The compiled paper PDF is available at paper/wildfire_fm_evaluation_contracts.pdf. The public release also includes sanitized CSV/JSON summaries used to audit the displayed values. Manuscript table TeX is not included.
Fixed-Contract Checks From The Final Paper
Head-selection regret. This final-paper figure shows that choosing a lightweight head by a ranking metric can lose decision performance under the same frozen features.
Supporting-task rank map. This final-paper figure shows that model ordering changes across burned area, analog retrieval, smoke PM2.5, and extreme heat task contracts.
Primary-task rank changes. This final-paper figure summarizes rank changes across fixed primary-task contracts.
Data Sources
The study uses public or provider-hosted resources, but the processed data are not bundled here:
- NOAA HRRR fields for regional weather inputs.
- NASA FIRMS active-fire detections for occupancy supervision.
- LANDFIRE fuel and canopy layers for static landscape context.
- Wildfire Risk to Communities housing density and LandScan population for exposure context.
- WFIGS and MTBS event-level resources for burned-area and analog tasks.

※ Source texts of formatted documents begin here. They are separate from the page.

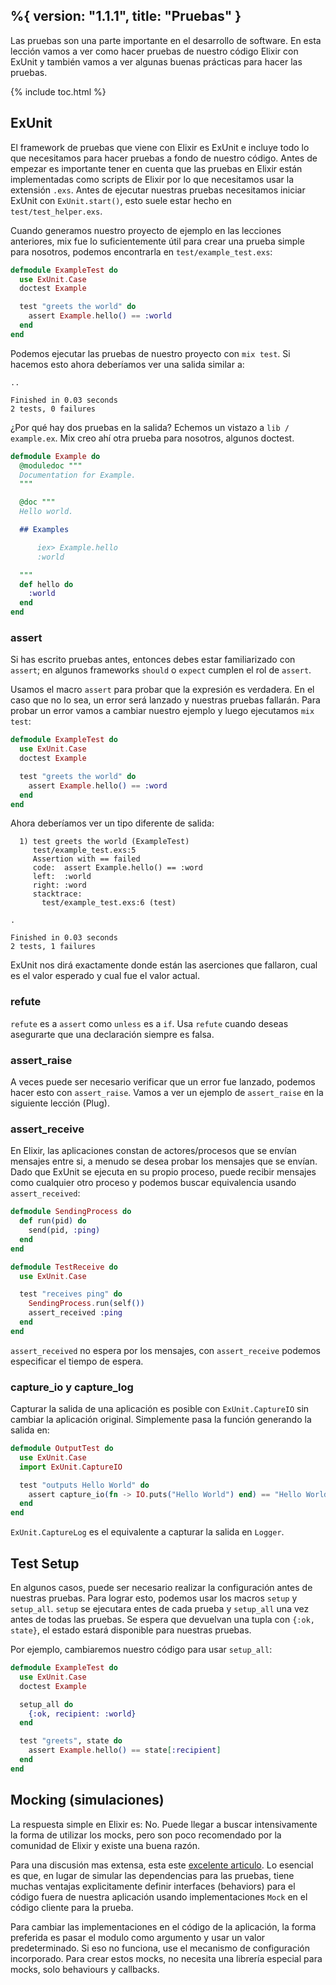 %{
  version: "1.1.1",
  title: "Pruebas"
}
---

Las pruebas son una parte importante en el desarrollo de software.
En esta lección vamos a ver como hacer pruebas de nuestro código Elixir con ExUnit y también vamos a ver algunas buenas prácticas para hacer las pruebas.

{% include toc.html %}

## ExUnit

El framework de pruebas que viene con Elixir es ExUnit e incluye todo lo que necesitamos para hacer pruebas a fondo de nuestro código.
Antes de empezar es importante tener en cuenta que las pruebas en Elixir están implementadas como scripts de Elixir por lo que necesitamos usar la extensión `.exs`.
Antes de ejecutar nuestras pruebas necesitamos iniciar ExUnit con `ExUnit.start()`, esto suele estar hecho en `test/test_helper.exs`.

Cuando generamos nuestro proyecto de ejemplo en las lecciones anteriores, mix fue lo suficientemente útil para crear una prueba simple para nosotros, podemos encontrarla en `test/example_test.exs`:

```elixir
defmodule ExampleTest do
  use ExUnit.Case
  doctest Example

  test "greets the world" do
    assert Example.hello() == :world
  end
end
```

Podemos ejecutar las pruebas de nuestro proyecto con `mix test`.
Si hacemos esto ahora deberíamos ver una salida similar a:

```shell
..

Finished in 0.03 seconds
2 tests, 0 failures
```

¿Por qué hay dos pruebas en la salida? Echemos un vistazo a `lib / example.ex`.
Mix creo ahí otra prueba para nosotros, algunos doctest.

```elixir
defmodule Example do
  @moduledoc """
  Documentation for Example.
  """

  @doc """
  Hello world.

  ## Examples

      iex> Example.hello
      :world

  """
  def hello do
    :world
  end
end
```

### assert

Si has escrito pruebas antes, entonces debes estar familiarizado con `assert`; en algunos frameworks `should` o `expect` cumplen el rol de `assert`.

Usamos el macro `assert` para probar que la expresión es verdadera.
En el caso que no lo sea, un error será lanzado y nuestras pruebas fallarán.
Para probar un error vamos a cambiar nuestro ejemplo y luego ejecutamos `mix test`:

```elixir
defmodule ExampleTest do
  use ExUnit.Case
  doctest Example

  test "greets the world" do
    assert Example.hello() == :word
  end
end
```

Ahora deberíamos ver un tipo diferente de salida:

```shell
  1) test greets the world (ExampleTest)
     test/example_test.exs:5
     Assertion with == failed
     code:  assert Example.hello() == :word
     left:  :world
     right: :word
     stacktrace:
       test/example_test.exs:6 (test)

.

Finished in 0.03 seconds
2 tests, 1 failures
```

ExUnit nos dirá exactamente donde están las aserciones que fallaron, cual es el valor esperado y cual fue el valor actual.

### refute

`refute` es a `assert` como `unless` es a `if`.
Usa `refute` cuando deseas asegurarte que una declaración siempre es falsa.

### assert_raise

A veces puede ser necesario verificar que un error fue lanzado, podemos hacer esto con `assert_raise`.
Vamos a ver un ejemplo de `assert_raise` en la siguiente lección (Plug).

### assert_receive

En Elixir, las aplicaciones constan de actores/procesos que se envían mensajes entre si, a menudo se desea probar los mensajes que se envían.
Dado que ExUnit se ejecuta en su propio proceso, puede recibir mensajes como cualquier otro proceso y podemos buscar equivalencia usando `assert_received`:

```elixir
defmodule SendingProcess do
  def run(pid) do
    send(pid, :ping)
  end
end

defmodule TestReceive do
  use ExUnit.Case

  test "receives ping" do
    SendingProcess.run(self())
    assert_received :ping
  end
end
```

`assert_received` no espera por los mensajes, con `assert_receive` podemos especificar el tiempo de espera.

### capture_io y capture_log

Capturar la salida de una aplicación es posible con `ExUnit.CaptureIO` sin cambiar la aplicación original.
Simplemente pasa la función generando la salida en:

```elixir
defmodule OutputTest do
  use ExUnit.Case
  import ExUnit.CaptureIO

  test "outputs Hello World" do
    assert capture_io(fn -> IO.puts("Hello World") end) == "Hello World\n"
  end
end
```

`ExUnit.CaptureLog` es el equivalente a capturar la salida en `Logger`.

## Test Setup

En algunos casos, puede ser necesario realizar la configuración antes de nuestras pruebas.
Para lograr esto, podemos usar los macros `setup` y `setup_all`.
`setup` se ejecutara entes de cada prueba y `setup_all` una vez antes de todas las pruebas.
Se espera que devuelvan una tupla con `{:ok, state}`, el estado estará disponible para nuestras pruebas.

Por ejemplo, cambiaremos nuestro código para usar `setup_all`:

```elixir
defmodule ExampleTest do
  use ExUnit.Case
  doctest Example

  setup_all do
    {:ok, recipient: :world}
  end

  test "greets", state do
    assert Example.hello() == state[:recipient]
  end
end
```

## Mocking (simulaciones)

La respuesta simple en Elixir es: No.
Puede llegar a buscar intensivamente la forma de utilizar los mocks, pero son poco recomendado por la comunidad de Elixir y existe una buena razón.

Para una discusión mas extensa, esta este [excelente articulo](http://blog.plataformatec.com.br/2015/10/mocks-and-explicit-contracts/).
Lo esencial es que, en lugar de simular las dependencias para las pruebas, tiene muchas ventajas explicitamente definir interfaces (behaviors) para el código fuera de nuestra aplicación usando implementaciones `Mock` en el código cliente para la prueba.

Para cambiar las implementaciones en el código de la aplicación, la forma preferida es pasar el modulo como argumento y usar un valor predeterminado.
Si eso no funciona, use el mecanismo de configuración incorporado.
Para crear estos mocks, no necesita una librería especial para mocks, solo behaviours y callbacks.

- External Earth-FM/backbone assets for comparator features.
See data_sources/DATA_SOURCES.md for source roles and access links.
Reproducing Released Paper Outputs
The lightweight check verifies the released sanitized artifacts from compact summaries. It does not require raw data or GPUs.
python3 scripts/reproduce_paper_outputs.py
Full raw-data reruns require separately downloaded source data, local feature caches, and cluster-specific paths. Sanitized reference scripts and a Slurm template are provided under experiments/.
Repository Layout
models/wildfire_fm/ model code, manifests, and checkpoint metadata
paper/ compiled paper PDF only; no TeX source
paper_outputs/ final-paper figure PDFs retained for reproducibility
artifacts/results/ sanitized compact CSV/JSON summaries for released outputs
experiments/ sanitized raw-rerun references and Slurm template
data_sources/ source-data roles and access notes
scripts/ artifact verification and figure/table rebuild helpers
Limitations
WildFIRE-FM is a regional reference model trained for the paper's fixed-contract comparisons. Use outside the California regional grid requires new preprocessing, validation, and contract-specific evaluation. The repository does not provide operational alerts, raw data, or third-party comparator weights.
Citation
@misc{wildfire_fm_evaluation_contracts_2026,
title = {Does Your Wildfire Prediction Model Actually Work, or Just Score Well?},
author = {Yangshuang Xu and Yuyang Dai and Liling Chang and Qi Wang and Yushun Dong},
year = {2026},
note = {WildFIRE-FM model and fixed-contract wildfire evaluation artifacts}
}
The citation will be updated with arXiv metadata after the preprint is public.